Labour law also known as employment law is the body of laws, administrative rulings, and precedents which address the legal rights of, and restrictions on, working people and their organizations. It covers:
Industrial relations – certification of unions, labour-management relations, collective bargaining and unfair labour practices;
Workplace health and safety;
Employment standards, including general holidays, annual leave, working hours, unfair dismissals, minimum wage, layoff procedures and severance pay.
There are two broad categories of labour law. First, collective labour law relates to the tripartite relationship between employee, employer and union. Second, individual labour law concerns employees' rights at work and through the contract for work. In India , Labour laws are generally 4 types:1. Labour laws enacted by the Central Government, where the Central Government has the sole responsibility for enforcement:- Ex The Employees’ State Insurance Act, 1948, The Employees’ Provident Fund and Miscellaneous Provisions Act,1952 2. Labour laws enacted by Central Government and enforced both by Central and State Governments:-Ex The Contract Labour (Regulation and Abolition) Act, 1970. The Equal Remuneration Act, 1976.
3. Labour laws enacted by Central Government and enforced by the State Governments:-Ex The Trade Unions Act, 1926 The Weekly Holidays Act, 1942. 4. Labour laws enforced by the State Governments:- In Maharashtra there are 54 labour laws under enforcement.(ANNEXURE A)
LABOUR LAWS IN MAHARASHTRA
In 2001, Maharashtra sought to amend some labour laws, mainly to attract investors to the state. Some changes like, that firms having up to 1,000 workers be allowed to close down without having to seek prior state government sanction, laws regarding working hrs. etc. were sought and approved by the centre. These amendments were criticized and were considered a step backward. However, The state government proposal for raising the limit on monthly emoluments from the existing Rs 1,600 to Rs 10,000 for offering legislative protection to employees is still pending sanction.
In 2008, MNS demanded 100% reservation in jobs for the locals. However, to neutralise MNS, the government passed a resolution(GR) that called for 80% of junior jobs for locals and 50% jobs in supervisory levels for locals in small scale industries to large units. The implementation of this would be overseen by District level commissioners.
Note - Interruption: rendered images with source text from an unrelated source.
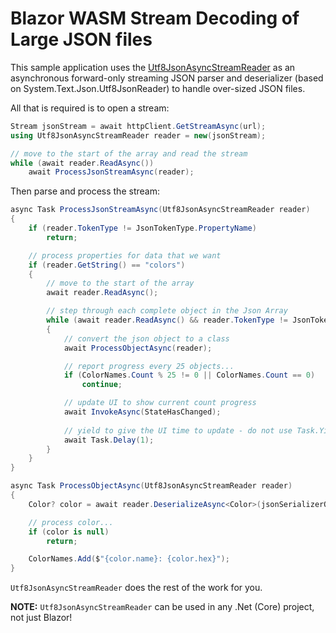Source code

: # Blazor WASM Stream Decoding of Large JSON files

This sample application uses the [Utf8JsonAsyncStreamReader](https://www.nuget.org/packages/Utf8JsonAsyncStreamReader) as an asynchronous forward-only streaming JSON parser and deserializer (based on System.Text.Json.Utf8JsonReader) to handle over-sized JSON files.

All that is required is to open a stream:
```cs
Stream jsonStream = await httpClient.GetStreamAsync(url);
using Utf8JsonAsyncStreamReader reader = new(jsonStream);

// move to the start of the array and read the stream
while (await reader.ReadAsync())
    await ProcessJsonStreamAsync(reader);
```
Then parse and process the stream:
```cs
async Task ProcessJsonStreamAsync(Utf8JsonAsyncStreamReader reader)
{
    if (reader.TokenType != JsonTokenType.PropertyName)
        return;

    // process properties for data that we want
    if (reader.GetString() == "colors")
    {
        // move to the start of the array
        await reader.ReadAsync();

        // step through each complete object in the Json Array
        while (await reader.ReadAsync() && reader.TokenType != JsonTokenType.EndArray)
        {
            // convert the json object to a class
            await ProcessObjectAsync(reader);

            // report progress every 25 objects...
            if (ColorNames.Count % 25 != 0 || ColorNames.Count == 0)
                continue;

            // update UI to show current count progress
            await InvokeAsync(StateHasChanged);
            
            // yield to give the UI time to update - do not use Task.Yield()
            await Task.Delay(1);
        }
    }
}

async Task ProcessObjectAsync(Utf8JsonAsyncStreamReader reader)
{
    Color? color = await reader.DeserializeAsync<Color>(jsonSerializerOptions);

    // process color...
    if (color is null)
        return;

    ColorNames.Add($"{color.name}: {color.hex}");
}
```
`Utf8JsonAsyncStreamReader` does the rest of the work for you.

**NOTE:** `Utf8JsonAsyncStreamReader` can be used in any .Net (Core) project, not just Blazor!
The reservation is not just for Marathis, but for all citizens who have resided in Maharashtra for more than 15 years and one needs a domicile certificate to prove that he is a Maharashtrian. However, this is met by stiff opposition from the industry.
BOMBAY SHOPS & ESTABLISHMENT ACT, 1948:- It is a Legislation to regulate the conditions of work in shops and commercial establishments has been in force in the State of Maharashtra for nearly 57 years. The Act is an improved version of The Shop Act, 1939, and has undergone several improvements since its enactment.
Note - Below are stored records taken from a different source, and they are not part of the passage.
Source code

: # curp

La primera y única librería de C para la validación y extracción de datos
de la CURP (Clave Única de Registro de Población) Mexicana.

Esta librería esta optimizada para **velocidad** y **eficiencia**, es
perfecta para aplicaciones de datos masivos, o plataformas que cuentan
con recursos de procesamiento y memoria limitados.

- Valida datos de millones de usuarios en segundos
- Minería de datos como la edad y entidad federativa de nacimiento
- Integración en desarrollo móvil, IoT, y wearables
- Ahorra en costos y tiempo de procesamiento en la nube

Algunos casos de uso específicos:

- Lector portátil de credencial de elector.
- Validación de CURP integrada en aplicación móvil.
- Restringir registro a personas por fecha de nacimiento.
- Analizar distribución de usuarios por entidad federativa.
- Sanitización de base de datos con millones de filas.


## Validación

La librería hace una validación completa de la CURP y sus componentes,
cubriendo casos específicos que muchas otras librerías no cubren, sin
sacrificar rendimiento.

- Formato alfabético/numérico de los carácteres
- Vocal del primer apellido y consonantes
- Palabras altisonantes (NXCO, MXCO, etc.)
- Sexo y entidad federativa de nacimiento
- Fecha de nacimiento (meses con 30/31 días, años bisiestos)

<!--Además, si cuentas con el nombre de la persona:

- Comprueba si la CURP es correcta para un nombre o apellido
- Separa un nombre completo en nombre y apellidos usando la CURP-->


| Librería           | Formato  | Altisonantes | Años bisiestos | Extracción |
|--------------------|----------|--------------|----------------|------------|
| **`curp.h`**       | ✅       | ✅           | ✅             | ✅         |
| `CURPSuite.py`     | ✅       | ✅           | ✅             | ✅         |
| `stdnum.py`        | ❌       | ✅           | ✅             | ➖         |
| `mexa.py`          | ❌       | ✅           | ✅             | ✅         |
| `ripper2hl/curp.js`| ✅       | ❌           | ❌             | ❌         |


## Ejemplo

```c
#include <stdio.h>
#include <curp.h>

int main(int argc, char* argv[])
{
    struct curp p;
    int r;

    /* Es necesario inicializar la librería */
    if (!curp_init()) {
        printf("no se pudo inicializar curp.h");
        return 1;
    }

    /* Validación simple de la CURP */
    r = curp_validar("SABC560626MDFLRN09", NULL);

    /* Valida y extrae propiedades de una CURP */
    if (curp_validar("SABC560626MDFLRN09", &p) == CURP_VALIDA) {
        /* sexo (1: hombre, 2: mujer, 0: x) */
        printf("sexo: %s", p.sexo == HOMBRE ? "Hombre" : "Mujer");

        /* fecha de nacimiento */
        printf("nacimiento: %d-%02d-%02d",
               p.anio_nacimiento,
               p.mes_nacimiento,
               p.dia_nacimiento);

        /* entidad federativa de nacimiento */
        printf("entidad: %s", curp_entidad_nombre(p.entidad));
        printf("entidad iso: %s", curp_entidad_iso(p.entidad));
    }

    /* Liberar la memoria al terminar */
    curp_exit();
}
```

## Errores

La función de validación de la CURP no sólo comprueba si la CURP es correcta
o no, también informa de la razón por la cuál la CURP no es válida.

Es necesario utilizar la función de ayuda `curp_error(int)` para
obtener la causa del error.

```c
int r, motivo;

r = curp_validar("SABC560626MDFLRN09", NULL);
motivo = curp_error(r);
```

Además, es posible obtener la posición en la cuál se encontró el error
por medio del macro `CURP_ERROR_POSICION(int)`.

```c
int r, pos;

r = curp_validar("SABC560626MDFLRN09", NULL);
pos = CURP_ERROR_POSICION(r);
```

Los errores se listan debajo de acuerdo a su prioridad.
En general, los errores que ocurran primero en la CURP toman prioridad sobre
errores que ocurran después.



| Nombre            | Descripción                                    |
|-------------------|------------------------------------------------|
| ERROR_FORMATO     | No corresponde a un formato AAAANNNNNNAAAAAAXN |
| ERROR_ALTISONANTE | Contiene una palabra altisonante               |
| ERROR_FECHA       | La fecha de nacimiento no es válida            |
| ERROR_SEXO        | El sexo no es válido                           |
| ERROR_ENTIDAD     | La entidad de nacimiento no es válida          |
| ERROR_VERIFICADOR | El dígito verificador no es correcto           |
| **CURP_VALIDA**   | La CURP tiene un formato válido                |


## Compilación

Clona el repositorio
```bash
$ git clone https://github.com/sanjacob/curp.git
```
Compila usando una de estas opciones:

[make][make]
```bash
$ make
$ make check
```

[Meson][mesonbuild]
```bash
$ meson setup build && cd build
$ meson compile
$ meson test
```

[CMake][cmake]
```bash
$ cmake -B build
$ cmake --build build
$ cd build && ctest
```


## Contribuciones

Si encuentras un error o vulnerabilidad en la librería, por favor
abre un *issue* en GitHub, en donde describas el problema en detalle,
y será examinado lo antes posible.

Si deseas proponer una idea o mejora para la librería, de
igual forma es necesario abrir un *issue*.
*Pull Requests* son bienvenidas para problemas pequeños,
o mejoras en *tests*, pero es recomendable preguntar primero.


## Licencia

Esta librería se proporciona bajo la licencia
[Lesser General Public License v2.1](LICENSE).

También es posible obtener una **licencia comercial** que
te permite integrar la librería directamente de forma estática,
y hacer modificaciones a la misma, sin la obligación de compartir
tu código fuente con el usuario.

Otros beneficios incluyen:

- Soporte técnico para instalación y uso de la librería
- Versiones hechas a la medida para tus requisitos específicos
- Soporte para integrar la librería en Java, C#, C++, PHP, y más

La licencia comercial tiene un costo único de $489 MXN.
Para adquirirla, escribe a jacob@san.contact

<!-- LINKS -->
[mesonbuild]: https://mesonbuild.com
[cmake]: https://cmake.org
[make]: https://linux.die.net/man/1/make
An employee in a shop or commercial establishment cannot be required or allowed to work for more than 9 hours in a day or 48 hours in a week.
Every shop or commercial establishment must remain closed on one day of the week and no deduction can be made from the wages of an employee in a shop or commercial establishment on account of any day on which it has remained so closed.
Different working hours have been provided in cases of pan-beedi shops, restaurants and theatres.
The Act also provides for restrictions of working hours, O.T. Benefits, Leave Benefits etc.
Acts 10,11,12 as per annexure A is implemented in Maharashtra has certain provisions that regulate the working of foreign nationals in Bollywood , the minimum wages to be paid to cine workers etc. This too is unique to Maharashtra due to Bollywood being based in Mumbai.
In 2013, as per the Maharashtra Domestic Workers Welfare Act,...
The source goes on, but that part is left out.